Ritual narratives of Bagr Secret Society (EAP078)

Aims and objectives

This project involves the collection and digital copying of over ten hours of audio recordings, about one hour of video filming and twenty-three photographic images of the Dagara bagr mythical narration recorded or taken during the secret rites of initiation into the bagr cult among the Dagara populations living in the borderland region between Ghana and Burkina Faso. The bagr cult was the single most significant foundational institution of the Dagara people of northern Ghana and southern Burkina Faso and, in the past, was well preserved in memory through yearly performances of rites of initiation of carefully selected individuals according to criteria and who were willing and also capable of devoting their whole lives to a life of secrecy and ritual practice. The practice has, over the years, created an intangible verbal monument of enormous size. Only a very few number of people among the selected group ever qualified as reciting specialist of the initiatory narratives.

The narratives themselves have solidified to consist of two categories of compositions that were only spoken sequentially in ritual context. The two categories were the black bagr and the white bagr narrative compositions. The black bagr was one long narrative audition (the longest oral narrative composition ever to be identified in Africa and spoken continuously by one voice). The white bagr narration was further sub-divided into four narratives sessions, namely, the white bagr of black beans, the white bagr of white beans, the white bagr of bambara beans and the white bagr dance. All the different categories and different narrations have been identified during previous research and now form part of the census of Dagara Bagr archives. The art of the ritual performance is a unique event and will offer researchers the opportunity to study memory; its structure, production and retention.

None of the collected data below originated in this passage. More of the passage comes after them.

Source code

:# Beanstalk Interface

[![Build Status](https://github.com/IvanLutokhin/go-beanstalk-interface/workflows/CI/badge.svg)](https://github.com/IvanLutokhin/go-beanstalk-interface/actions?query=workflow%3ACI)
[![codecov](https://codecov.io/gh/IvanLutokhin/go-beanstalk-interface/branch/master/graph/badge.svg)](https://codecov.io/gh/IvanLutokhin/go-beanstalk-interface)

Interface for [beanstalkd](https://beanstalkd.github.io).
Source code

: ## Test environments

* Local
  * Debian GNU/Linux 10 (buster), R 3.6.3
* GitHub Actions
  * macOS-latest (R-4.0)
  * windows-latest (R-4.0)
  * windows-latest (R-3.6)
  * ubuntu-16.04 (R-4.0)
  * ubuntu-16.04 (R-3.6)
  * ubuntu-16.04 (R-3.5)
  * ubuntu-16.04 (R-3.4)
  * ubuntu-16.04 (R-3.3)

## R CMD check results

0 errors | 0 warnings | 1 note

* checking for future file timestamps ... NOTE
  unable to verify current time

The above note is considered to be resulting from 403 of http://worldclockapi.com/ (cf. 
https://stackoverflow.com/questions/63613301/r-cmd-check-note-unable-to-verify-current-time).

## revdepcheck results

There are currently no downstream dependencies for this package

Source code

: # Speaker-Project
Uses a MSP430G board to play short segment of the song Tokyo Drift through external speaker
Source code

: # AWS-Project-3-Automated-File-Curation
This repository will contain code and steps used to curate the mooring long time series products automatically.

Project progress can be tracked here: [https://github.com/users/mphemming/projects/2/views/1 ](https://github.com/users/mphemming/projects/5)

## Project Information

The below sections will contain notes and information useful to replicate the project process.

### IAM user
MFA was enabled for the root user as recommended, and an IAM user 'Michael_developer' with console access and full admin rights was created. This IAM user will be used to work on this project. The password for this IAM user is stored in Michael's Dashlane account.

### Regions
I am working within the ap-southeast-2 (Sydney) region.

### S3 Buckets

It will also allow researchers to view for the first the ritual production of Africa's longest oral narrative by a single author. The community has given their approval for the recordings of the rites.

Outcomes

This project successfully digitised video tapes, audio tapes and photographs of Bagr rituals. The digitisation was undertaken by a professional company and comprises over 6 hours of audio recordings, 23 minutes of audio video recordings and 16 photographs.

Copies of the material are held by the British Library, the Foundation for Rural Education Empowerment and Development in Ghana, and Alexis Tengan, the owner of the original material.